Coming full circle

Affiche du film

<Spoilers : ne lisez pas tout de suite si vous comptez aller le voir au ciné>

L’entreprise éponyme au centre de The Circle est une sorte de Google-Apple qui propose toujours plus de services et de produits pour faciliter la vie des gens et récupérer leurs données. L’entretien d’embauche ressemble à une interview ciné et les heureux élus, chouchoutés par un paternalisme 2.0, vivent sur un campus-gigantesque cage dorée, assistent aux présentations hebdomadaire du chef-gourou et sont priés de cacher leurs cernes lorsque la tyrannie de la hype devient un peu moins cool.

Emma Watson incarne une nouvelle recrue et, pendant la majeure partie du film, on la suit sans déplaisir, mais sans grandes attentes non plus, tant les codes et les rouages de cet univers ont déjà été décortiqués – de manière biographique dans Steve Jobs par exemple ou avec un humour corrosif et joyeusement satirique dans la série Silicon Valley. Dans The Circle, on sourit parfois, mais on ne rit pas, ni jaune, ni franchement : j’ai mis ça un peu trop rapidement sur le compte de la réalisation façon série B+, alors que cela aurait dû me mettre la puce à l’oreille. Le caractère relativement exogène de notre recrue ne tourne pas à la critique du système, comme on l’attendait tranquillement : non seulement elle ne déchante pas, mais elle en rajoute une couche, après avoir eu la vie sauve grâce aux mini-caméras commercialisées par la firme et installées dans les endroits les plus improbables. Les dirigeants, ravis de cette manne de bons sentiments au service de leur stratégie, l’encouragent : galvanisée par l’audience qu’elle gagne, notre héroïne propose d’aller toujours plus loin dans l’invasion de la vie privée.
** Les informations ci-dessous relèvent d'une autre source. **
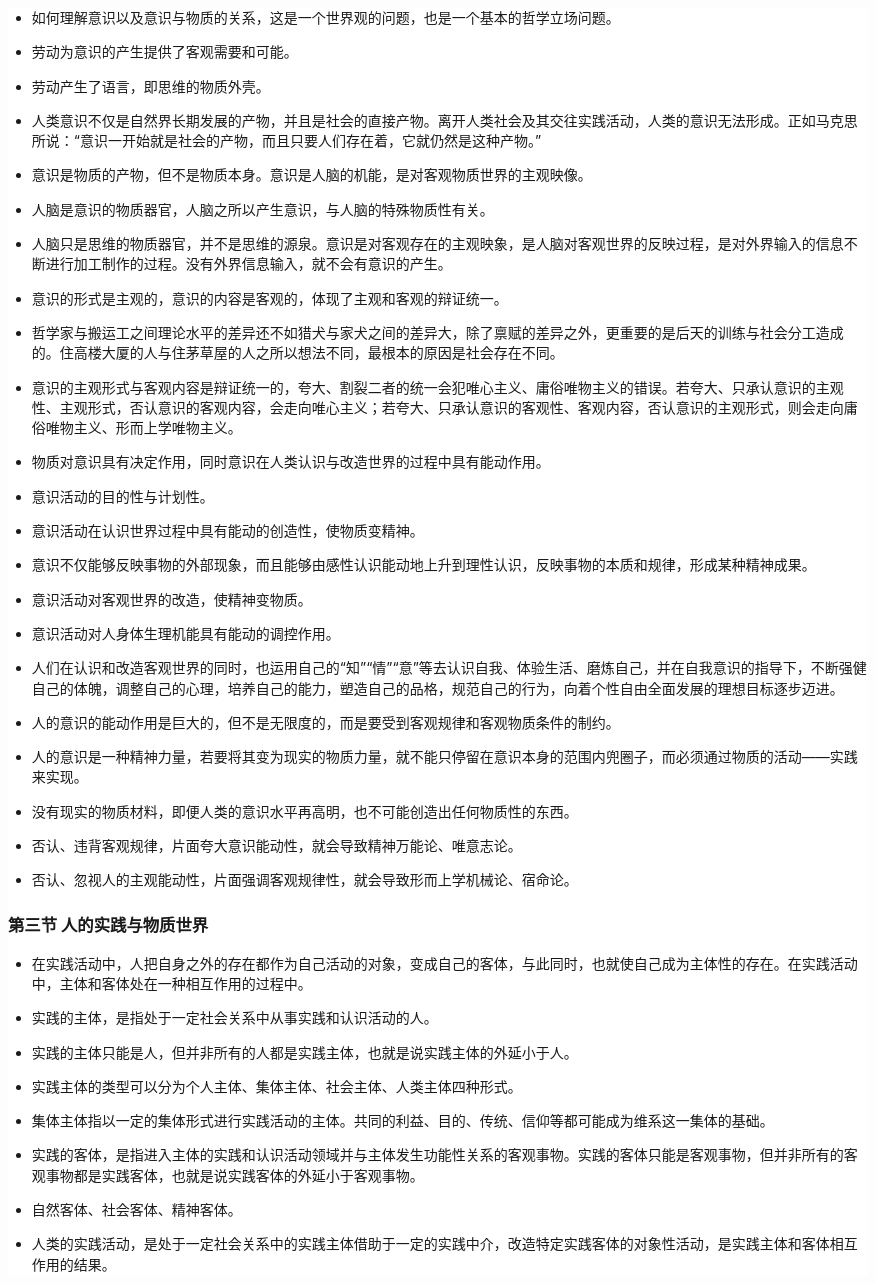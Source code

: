 - 如何理解意识以及意识与物质的关系，这是一个世界观的问题，也是一个基本的哲学立场问题。  

- 劳动为意识的产生提供了客观需要和可能。  

- 劳动产生了语言，即思维的物质外壳。  

- 人类意识不仅是自然界长期发展的产物，并且是社会的直接产物。离开人类社会及其交往实践活动，人类的意识无法形成。正如马克思所说：“意识一开始就是社会的产物，而且只要人们存在着，它就仍然是这种产物。”  

- 意识是物质的产物，但不是物质本身。意识是人脑的机能，是对客观物质世界的主观映像。  

- 人脑是意识的物质器官，人脑之所以产生意识，与人脑的特殊物质性有关。  

- 人脑只是思维的物质器官，并不是思维的源泉。意识是对客观存在的主观映象，是人脑对客观世界的反映过程，是对外界输入的信息不断进行加工制作的过程。没有外界信息输入，就不会有意识的产生。  

- 意识的形式是主观的，意识的内容是客观的，体现了主观和客观的辩证统一。  

- 哲学家与搬运工之间理论水平的差异还不如猎犬与家犬之间的差异大，除了禀赋的差异之外，更重要的是后天的训练与社会分工造成的。住高楼大厦的人与住茅草屋的人之所以想法不同，最根本的原因是社会存在不同。  

- 意识的主观形式与客观内容是辩证统一的，夸大、割裂二者的统一会犯唯心主义、庸俗唯物主义的错误。若夸大、只承认意识的主观性、主观形式，否认意识的客观内容，会走向唯心主义；若夸大、只承认意识的客观性、客观内容，否认意识的主观形式，则会走向庸俗唯物主义、形而上学唯物主义。  

- 物质对意识具有决定作用，同时意识在人类认识与改造世界的过程中具有能动作用。  

- 意识活动的目的性与计划性。  

- 意识活动在认识世界过程中具有能动的创造性，使物质变精神。  

- 意识不仅能够反映事物的外部现象，而且能够由感性认识能动地上升到理性认识，反映事物的本质和规律，形成某种精神成果。  

- 意识活动对客观世界的改造，使精神变物质。  

- 意识活动对人身体生理机能具有能动的调控作用。  

- 人们在认识和改造客观世界的同时，也运用自己的“知”“情”“意”等去认识自我、体验生活、磨炼自己，并在自我意识的指导下，不断强健自己的体魄，调整自己的心理，培养自己的能力，塑造自己的品格，规范自己的行为，向着个性自由全面发展的理想目标逐步迈进。  

- 人的意识的能动作用是巨大的，但不是无限度的，而是要受到客观规律和客观物质条件的制约。  

- 人的意识是一种精神力量，若要将其变为现实的物质力量，就不能只停留在意识本身的范围内兜圈子，而必须通过物质的活动——实践来实现。  

- 没有现实的物质材料，即便人类的意识水平再高明，也不可能创造出任何物质性的东西。  

- 否认、违背客观规律，片面夸大意识能动性，就会导致精神万能论、唯意志论。  

- 否认、忽视人的主观能动性，片面强调客观规律性，就会导致形而上学机械论、宿命论。  

### **第三节 人的实践与物质世界**

- 在实践活动中，人把自身之外的存在都作为自己活动的对象，变成自己的客体，与此同时，也就使自己成为主体性的存在。在实践活动中，主体和客体处在一种相互作用的过程中。  

- 实践的主体，是指处于一定社会关系中从事实践和认识活动的人。  

- 实践的主体只能是人，但并非所有的人都是实践主体，也就是说实践主体的外延小于人。  

- 实践主体的类型可以分为个人主体、集体主体、社会主体、人类主体四种形式。  

- 集体主体指以一定的集体形式进行实践活动的主体。共同的利益、目的、传统、信仰等都可能成为维系这一集体的基础。  

- 实践的客体，是指进入主体的实践和认识活动领域并与主体发生功能性关系的客观事物。实践的客体只能是客观事物，但并非所有的客观事物都是实践客体，也就是说实践客体的外延小于客观事物。  

- 自然客体、社会客体、精神客体。  

- 人类的实践活动，是处于一定社会关系中的实践主体借助于一定的实践中介，改造特定实践客体的对象性活动，是实践主体和客体相互作用的结果。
C’est là que cela commence à devenir intéressant : on se met à soupçonner que si l’humour tombe à plat, c’est parce qu’il ne s’agit pas d’humour mais d’ironie. Réversibilité des discours, la critique recule d’un cran : elle n’adviendra pas par l’héroïne, mais malgré elle. Quand un nouvel accident gravissisme la force à prendre du recul sur les pratiques de son entreprise, le revirement dont il était évident d’un point de vue scénaristique qu’il adviendrait a été vidé de sa substance : le renversement tant attendu n’est qu’une révolution de pacotille. Certes, en exigeant de ses dirigeants la transparence qu’ils promeuvent, notre héroïne les fait tomber, mais pas un seul instant elle ne s’interroge sur la notion même de transparence et sur la disparition de la vie privée. Mieux : pire : elle les consacre comme indiscutablement bonnes. Ces aspirations ne sont pas intrinsèquement ambiguës, mais tombées entre de mauvaises mains, voilà tout.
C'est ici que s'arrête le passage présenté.